## [BRIEF]
The records appear below. Set down exactly each line from the one that contains "FL0 does not" through the last, both included.

==== RECORD EXTRACTS

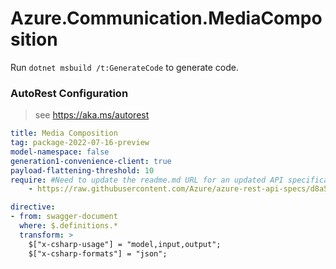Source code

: # Azure.Communication.MediaComposition

Run `dotnet msbuild /t:GenerateCode` to generate code.

### AutoRest Configuration
> see https://aka.ms/autorest

``` yaml
title: Media Composition
tag: package-2022-07-16-preview
model-namespace: false
generation1-convenience-client: true
payload-flattening-threshold: 10
require: #Need to update the readme.md URL for an updated API specification
    - https://raw.githubusercontent.com/Azure/azure-rest-api-specs/d8a5fbdb879da9801598da76511fc91075c87928/specification/communication/data-plane/MediaComposition/readme.md
```

``` yaml
directive:
- from: swagger-document
  where: $.definitions.*
  transform: >
    $["x-csharp-usage"] = "model,input,output";
    $["x-csharp-formats"] = "json";
```
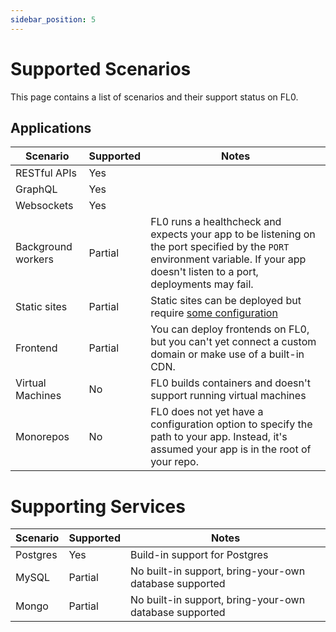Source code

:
 ```yaml
---
sidebar_position: 5
---
```


# Supported Scenarios

This page contains a list of scenarios and their support status on FL0.

## Applications

| Scenario           | Supported                                         | Notes                                                                                                                                                                             |
| ------------------ | ------------------------------------------------- | --------------------------------------------------------------------------------------------------------------------------------------------------------------------------------- |
| RESTful APIs       | <span class="badge badge--success">Yes</span>     |
| GraphQL            | <span class="badge badge--success">Yes</span>     |
| Websockets         | <span class="badge badge--success">Yes</span>     |
| Background workers | <span class="badge badge--warning">Partial</span> | FL0 runs a healthcheck and expects your app to be listening on the port specified by the `PORT` environment variable. If your app doesn't listen to a port, deployments may fail. |
| Static sites       | <span class="badge badge--warning">Partial</span> | Static sites can be deployed but require [some configuration](/docs/quickstarts/static-sites)                                                                                     |
| Frontend           | <span class="badge badge--warning">Partial</span> | You can deploy frontends on FL0, but you can't yet connect a custom domain or make use of a built-in CDN.                                                                         |
| Virtual Machines   | <span class="badge badge--danger">No</span>       | FL0 builds containers and doesn't support running virtual machines                                                                                                                |
| Monorepos          | <span class="badge badge--danger">No</span>       | FL0 does not yet have a configuration option to specify the path to your app. Instead, it's assumed your app is in the root of your repo.                                         |

# Supporting Services

| Scenario | Supported                                         | Notes                                                  |
| -------- | ------------------------------------------------- | ------------------------------------------------------ |
| Postgres | <span class="badge badge--success">Yes</span>     | Build-in support for Postgres                          |
| MySQL    | <span class="badge badge--warning">Partial</span> | No built-in support, bring-your-own database supported |
| Mongo    | <span class="badge badge--warning">Partial</span> | No built-in support, bring-your-own database supported |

========

## [TASK ANSWER]
| Monorepos          | <span class="badge badge--danger">No</span>       | FL0 does not yet have a configuration option to specify the path to your app. Instead, it's assumed your app is in the root of your repo.                                         |

# Supporting Services

| Scenario | Supported                                         | Notes                                                  |
| -------- | ------------------------------------------------- | ------------------------------------------------------ |
| Postgres | <span class="badge badge--success">Yes</span>     | Build-in support for Postgres                          |
| MySQL    | <span class="badge badge--warning">Partial</span> | No built-in support, bring-your-own database supported |
| Mongo    | <span class="badge badge--warning">Partial</span> | No built-in support, bring-your-own database supported |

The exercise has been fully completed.